3. Missy Elliot | Work It
My favorite pop music video. How did she hang out with all those bees? Every time someone says they got their hair did Missy should get some residuals.
4. This project called Opiate I think | This song I heard seven years ago by that project I can't find it anywhere
I used to use Soulseek a lot, and I downloaded a project called Opiate (I think) on a whim in 2003. One track was a repetitive sample, probably of backwards Rhodes or something synthetic and it was, yes, opiate-like, and I was pretty sure it was just a one-off bedroom recorder who made it, circulating his stuff slightly before the explosion of blogs made this even less of a big deal (and way before I dipped my hand in that trough). Beyond the short track being something I returned to regularly for pleasure, I fantasize that some of my *most obscure stuff that I release unannounced lands in stranger's files in the same kind of ways. If this guy is in fact a Billboard 200 artist, let me know.
5. Sister Nancy | Bam Bam
Whenever I DJ, this song brings the room together into worldly sisterhood like no other. The way the opening bass drops in and out and then IN is also genius.
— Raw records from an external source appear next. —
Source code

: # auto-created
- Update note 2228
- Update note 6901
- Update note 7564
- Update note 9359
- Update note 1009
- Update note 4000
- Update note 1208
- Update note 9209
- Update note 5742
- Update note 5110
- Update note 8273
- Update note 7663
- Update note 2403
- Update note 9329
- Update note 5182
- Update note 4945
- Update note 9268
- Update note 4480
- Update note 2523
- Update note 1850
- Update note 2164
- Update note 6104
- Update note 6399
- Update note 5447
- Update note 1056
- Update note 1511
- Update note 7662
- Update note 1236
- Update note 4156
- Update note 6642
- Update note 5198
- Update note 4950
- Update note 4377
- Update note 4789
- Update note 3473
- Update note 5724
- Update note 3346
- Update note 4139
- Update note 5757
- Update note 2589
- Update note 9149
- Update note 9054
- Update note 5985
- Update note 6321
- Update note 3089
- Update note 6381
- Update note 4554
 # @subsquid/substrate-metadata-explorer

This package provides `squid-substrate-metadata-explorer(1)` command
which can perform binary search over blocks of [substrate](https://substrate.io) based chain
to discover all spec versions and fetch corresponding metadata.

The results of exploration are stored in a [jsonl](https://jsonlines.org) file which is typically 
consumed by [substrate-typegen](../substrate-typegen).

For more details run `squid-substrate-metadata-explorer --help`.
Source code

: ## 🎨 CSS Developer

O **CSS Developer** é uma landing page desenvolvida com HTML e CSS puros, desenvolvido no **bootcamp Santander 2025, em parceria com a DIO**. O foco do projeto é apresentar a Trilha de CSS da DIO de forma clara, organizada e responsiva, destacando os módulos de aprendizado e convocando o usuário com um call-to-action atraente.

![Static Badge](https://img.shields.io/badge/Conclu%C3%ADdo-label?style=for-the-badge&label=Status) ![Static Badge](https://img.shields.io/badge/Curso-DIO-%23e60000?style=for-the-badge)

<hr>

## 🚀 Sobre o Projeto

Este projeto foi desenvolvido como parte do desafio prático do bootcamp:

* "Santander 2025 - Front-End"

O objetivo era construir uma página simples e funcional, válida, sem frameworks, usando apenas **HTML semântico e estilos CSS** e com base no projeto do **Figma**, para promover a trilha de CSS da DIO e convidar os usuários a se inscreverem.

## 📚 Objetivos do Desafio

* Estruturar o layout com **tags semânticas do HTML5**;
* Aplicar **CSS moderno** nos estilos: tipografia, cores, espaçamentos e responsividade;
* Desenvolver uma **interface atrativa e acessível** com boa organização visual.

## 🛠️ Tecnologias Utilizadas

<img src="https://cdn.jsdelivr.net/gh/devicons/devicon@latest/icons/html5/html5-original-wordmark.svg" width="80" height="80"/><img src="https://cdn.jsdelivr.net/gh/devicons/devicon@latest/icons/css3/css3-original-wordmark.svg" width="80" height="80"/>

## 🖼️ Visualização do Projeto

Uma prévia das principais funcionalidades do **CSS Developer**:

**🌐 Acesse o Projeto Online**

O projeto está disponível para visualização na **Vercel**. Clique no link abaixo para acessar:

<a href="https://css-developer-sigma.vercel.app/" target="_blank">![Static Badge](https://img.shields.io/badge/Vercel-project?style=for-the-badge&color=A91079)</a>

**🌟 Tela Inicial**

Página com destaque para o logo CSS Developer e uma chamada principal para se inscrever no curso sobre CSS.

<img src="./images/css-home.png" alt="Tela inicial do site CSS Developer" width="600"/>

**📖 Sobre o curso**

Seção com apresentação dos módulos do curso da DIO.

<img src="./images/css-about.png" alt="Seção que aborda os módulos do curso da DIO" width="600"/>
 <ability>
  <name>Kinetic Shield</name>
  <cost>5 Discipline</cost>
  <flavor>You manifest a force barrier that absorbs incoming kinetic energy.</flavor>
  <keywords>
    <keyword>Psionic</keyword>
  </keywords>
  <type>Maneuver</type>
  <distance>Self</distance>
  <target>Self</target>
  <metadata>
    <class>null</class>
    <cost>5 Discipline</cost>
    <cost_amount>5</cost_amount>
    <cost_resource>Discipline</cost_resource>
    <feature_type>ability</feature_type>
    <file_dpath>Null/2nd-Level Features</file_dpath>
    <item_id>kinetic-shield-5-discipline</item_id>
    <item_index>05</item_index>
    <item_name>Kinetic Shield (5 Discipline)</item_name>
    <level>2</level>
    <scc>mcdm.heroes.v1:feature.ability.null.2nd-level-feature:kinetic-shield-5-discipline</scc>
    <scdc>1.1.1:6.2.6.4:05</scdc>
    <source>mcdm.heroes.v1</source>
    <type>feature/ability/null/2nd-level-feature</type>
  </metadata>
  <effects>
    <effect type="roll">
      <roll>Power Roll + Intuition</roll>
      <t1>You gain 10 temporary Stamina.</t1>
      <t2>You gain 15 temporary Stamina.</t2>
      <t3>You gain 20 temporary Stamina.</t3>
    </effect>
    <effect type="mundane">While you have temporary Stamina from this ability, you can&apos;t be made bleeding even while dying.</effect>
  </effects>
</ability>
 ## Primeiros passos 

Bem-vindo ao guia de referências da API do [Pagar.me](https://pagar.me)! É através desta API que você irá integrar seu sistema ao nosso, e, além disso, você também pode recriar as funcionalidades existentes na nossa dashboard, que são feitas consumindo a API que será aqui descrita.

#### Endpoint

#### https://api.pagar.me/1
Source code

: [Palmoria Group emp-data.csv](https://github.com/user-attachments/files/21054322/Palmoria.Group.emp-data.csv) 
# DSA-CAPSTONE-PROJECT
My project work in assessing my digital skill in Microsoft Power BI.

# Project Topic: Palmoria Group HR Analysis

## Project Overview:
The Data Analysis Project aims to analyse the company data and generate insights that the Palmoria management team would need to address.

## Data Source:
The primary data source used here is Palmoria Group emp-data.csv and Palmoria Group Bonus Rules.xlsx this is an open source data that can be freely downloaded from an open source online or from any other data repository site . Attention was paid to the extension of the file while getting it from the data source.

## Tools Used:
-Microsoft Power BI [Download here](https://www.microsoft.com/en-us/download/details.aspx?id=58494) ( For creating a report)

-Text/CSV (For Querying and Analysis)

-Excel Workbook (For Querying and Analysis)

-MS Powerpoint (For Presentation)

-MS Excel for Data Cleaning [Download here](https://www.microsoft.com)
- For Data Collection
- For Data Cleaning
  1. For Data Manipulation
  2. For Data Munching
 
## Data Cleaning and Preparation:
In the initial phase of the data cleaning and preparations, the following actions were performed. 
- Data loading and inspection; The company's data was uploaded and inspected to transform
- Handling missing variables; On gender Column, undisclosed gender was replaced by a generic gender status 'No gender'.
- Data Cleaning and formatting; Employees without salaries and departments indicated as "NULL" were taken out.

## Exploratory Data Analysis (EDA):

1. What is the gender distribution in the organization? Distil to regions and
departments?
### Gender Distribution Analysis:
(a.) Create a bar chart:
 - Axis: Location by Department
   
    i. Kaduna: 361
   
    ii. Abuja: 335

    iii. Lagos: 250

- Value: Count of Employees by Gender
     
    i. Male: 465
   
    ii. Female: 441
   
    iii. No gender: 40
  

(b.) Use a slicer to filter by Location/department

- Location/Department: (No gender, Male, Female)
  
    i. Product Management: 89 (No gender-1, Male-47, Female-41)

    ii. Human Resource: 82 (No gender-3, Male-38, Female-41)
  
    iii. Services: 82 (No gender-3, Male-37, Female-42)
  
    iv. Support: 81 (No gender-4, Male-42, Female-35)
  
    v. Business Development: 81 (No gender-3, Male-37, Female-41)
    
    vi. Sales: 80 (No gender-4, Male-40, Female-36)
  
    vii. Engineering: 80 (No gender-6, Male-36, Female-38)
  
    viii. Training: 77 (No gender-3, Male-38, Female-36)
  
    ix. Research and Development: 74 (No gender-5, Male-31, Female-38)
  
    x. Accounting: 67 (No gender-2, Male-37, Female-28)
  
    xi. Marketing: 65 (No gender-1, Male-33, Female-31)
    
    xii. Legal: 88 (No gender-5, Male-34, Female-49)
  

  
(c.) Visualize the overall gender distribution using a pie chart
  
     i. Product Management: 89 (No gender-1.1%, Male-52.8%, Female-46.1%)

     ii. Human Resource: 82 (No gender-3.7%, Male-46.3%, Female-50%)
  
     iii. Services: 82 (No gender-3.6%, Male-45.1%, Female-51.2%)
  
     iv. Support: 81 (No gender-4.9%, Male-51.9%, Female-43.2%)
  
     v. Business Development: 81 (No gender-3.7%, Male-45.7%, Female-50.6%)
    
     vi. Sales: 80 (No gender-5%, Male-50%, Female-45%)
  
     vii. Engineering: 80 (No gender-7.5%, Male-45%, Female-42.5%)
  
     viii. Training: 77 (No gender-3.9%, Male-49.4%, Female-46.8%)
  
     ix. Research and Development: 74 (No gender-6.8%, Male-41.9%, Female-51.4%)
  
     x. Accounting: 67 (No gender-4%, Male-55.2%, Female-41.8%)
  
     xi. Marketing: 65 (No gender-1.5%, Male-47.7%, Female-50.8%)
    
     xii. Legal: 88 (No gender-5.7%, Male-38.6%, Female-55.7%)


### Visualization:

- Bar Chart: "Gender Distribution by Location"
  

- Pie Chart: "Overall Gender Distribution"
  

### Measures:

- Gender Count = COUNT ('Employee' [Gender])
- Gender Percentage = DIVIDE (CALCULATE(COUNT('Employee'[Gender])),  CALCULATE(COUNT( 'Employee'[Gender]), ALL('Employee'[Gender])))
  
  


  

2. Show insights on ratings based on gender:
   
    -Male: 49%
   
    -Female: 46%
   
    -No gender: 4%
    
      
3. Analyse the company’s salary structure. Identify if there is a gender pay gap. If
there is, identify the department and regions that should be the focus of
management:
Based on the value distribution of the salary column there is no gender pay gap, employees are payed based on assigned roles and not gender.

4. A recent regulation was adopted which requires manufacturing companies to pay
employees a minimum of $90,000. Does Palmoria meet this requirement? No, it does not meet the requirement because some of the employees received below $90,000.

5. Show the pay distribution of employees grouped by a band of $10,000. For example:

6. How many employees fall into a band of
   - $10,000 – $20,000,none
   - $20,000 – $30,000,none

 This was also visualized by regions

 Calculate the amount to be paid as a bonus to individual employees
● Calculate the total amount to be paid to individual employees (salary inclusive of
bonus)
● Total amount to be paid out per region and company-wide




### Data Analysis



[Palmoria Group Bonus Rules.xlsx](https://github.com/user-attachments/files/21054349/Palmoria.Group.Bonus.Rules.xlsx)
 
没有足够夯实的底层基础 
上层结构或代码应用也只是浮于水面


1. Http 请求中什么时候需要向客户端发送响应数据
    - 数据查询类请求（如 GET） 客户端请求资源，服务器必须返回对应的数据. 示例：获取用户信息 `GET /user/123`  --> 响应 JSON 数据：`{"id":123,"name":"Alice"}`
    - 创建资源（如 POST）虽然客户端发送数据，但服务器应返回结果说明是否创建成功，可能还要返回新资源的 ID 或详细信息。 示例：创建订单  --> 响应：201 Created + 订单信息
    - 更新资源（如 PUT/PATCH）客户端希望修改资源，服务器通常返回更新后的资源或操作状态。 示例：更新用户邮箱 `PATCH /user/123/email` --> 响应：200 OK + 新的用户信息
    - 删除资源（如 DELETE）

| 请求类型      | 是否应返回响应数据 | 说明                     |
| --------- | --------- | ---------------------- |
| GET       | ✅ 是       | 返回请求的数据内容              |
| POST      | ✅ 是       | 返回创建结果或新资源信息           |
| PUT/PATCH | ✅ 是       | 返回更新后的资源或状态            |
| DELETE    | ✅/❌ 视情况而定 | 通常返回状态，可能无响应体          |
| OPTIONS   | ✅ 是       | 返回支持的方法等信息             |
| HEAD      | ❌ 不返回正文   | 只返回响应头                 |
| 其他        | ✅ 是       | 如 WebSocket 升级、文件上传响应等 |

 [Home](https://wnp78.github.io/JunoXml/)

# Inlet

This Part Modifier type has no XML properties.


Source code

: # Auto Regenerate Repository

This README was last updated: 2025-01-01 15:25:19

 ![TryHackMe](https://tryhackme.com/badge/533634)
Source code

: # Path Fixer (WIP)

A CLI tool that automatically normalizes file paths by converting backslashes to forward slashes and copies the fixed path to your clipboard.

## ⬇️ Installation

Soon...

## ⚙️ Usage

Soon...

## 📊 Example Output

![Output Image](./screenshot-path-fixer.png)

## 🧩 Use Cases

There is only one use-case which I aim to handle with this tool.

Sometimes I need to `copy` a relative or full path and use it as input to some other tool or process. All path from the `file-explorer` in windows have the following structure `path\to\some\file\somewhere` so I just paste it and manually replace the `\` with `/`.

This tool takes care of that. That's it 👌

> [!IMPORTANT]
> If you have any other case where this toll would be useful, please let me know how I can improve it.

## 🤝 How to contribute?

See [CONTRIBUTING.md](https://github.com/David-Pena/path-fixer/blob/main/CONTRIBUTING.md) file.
6. Peaking Lights | Silver Tongues Soft Whisper
I caught Peaking Lights open for Indian Jewelry at Cake Shop a few years ago. As far as I could tell they brought their entire basement with them. Record players, shelving for record players, modified pre-amps, radios, thrift store gadgets, and of course Indra Dunis' keyboard, which she played on this song, one of my favorites bummer piano ballads of all time, in no short order thanks to the tinkered-with side-effect feedback mazes her hubbie Aaron Coyes conjures. That show marked the moment I was inspired to fuck with EQ-controlled feedback, a bedrock of the past two years of my home recordings.
7. The Beatles | Blue Jay Way
A true George Harrison sneak attack that pulls the rug from under my favorite album by those guys. Highly influential for my little kid self hearing glimpses of Weird in a household that organized its classical music chronologically but stopped a little past Schubert.
8. Ela Orleans | Myriads
The overall production quality Ela achieves approaches that watery dream state I think we'd all like to imagine we get to now and then. This is a very pretty song.
9. Sparkling Wide Pressure | Facing The Nothing World
Very well known to those who know him, Frank Baugh puts out truckloads of gorgeous music as Sparkling Wide Pressure, basically every fricking month. Facing The Nothing World is actually the whole Stunned Records CD-R he released at some point last year. If you're a long-spun instrumental freak than you probably have already felt kind of emo and squishy off the first track on this one, called Mood.
10. The Velvet Underground | Who Loves The Sun
Perfect. In any clime.
+11. Psychic Ills | I Knew My Name
I love what Psychic Ills are doing now with their long form slinky music that doesn't build or collapse and just kind of keeps going for ten minutes, but there are a few tracks on Dins that go really far towards being timeless rock music. I return to the vinyl of this like it came out yesterday. Especially this song.